### What needs to be done
Copy, from the data below, each line that has the word "object".

### Data records
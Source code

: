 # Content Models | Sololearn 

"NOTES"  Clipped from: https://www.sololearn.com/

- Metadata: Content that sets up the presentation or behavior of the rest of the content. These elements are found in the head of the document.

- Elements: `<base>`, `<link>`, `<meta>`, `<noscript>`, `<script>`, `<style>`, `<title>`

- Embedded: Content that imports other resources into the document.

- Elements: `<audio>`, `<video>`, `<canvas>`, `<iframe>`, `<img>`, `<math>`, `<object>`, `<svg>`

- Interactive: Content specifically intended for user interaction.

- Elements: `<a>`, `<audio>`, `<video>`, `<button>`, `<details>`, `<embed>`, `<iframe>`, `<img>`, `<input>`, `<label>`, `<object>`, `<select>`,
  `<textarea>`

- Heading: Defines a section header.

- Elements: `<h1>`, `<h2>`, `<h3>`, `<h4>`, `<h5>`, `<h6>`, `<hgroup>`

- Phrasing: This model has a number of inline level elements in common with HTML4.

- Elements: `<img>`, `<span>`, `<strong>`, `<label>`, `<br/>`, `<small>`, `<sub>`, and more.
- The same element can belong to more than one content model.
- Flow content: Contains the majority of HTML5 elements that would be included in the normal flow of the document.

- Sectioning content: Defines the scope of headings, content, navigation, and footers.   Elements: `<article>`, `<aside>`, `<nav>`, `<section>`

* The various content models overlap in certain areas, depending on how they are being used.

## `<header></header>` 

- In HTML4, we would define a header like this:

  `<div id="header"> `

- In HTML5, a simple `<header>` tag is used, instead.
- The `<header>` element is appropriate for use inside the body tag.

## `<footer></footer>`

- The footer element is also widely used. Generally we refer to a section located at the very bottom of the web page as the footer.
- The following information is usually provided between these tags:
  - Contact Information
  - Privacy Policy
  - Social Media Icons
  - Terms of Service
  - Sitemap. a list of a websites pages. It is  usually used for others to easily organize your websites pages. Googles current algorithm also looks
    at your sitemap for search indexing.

### Finished task
- Elements: `<audio>`, `<video>`, `<canvas>`, `<iframe>`, `<img>`, `<math>`, `<object>`, `<svg>`
- Elements: `<a>`, `<audio>`, `<video>`, `<button>`, `<details>`, `<embed>`, `<iframe>`, `<img>`, `<input>`, `<label>`, `<object>`, `<select>`,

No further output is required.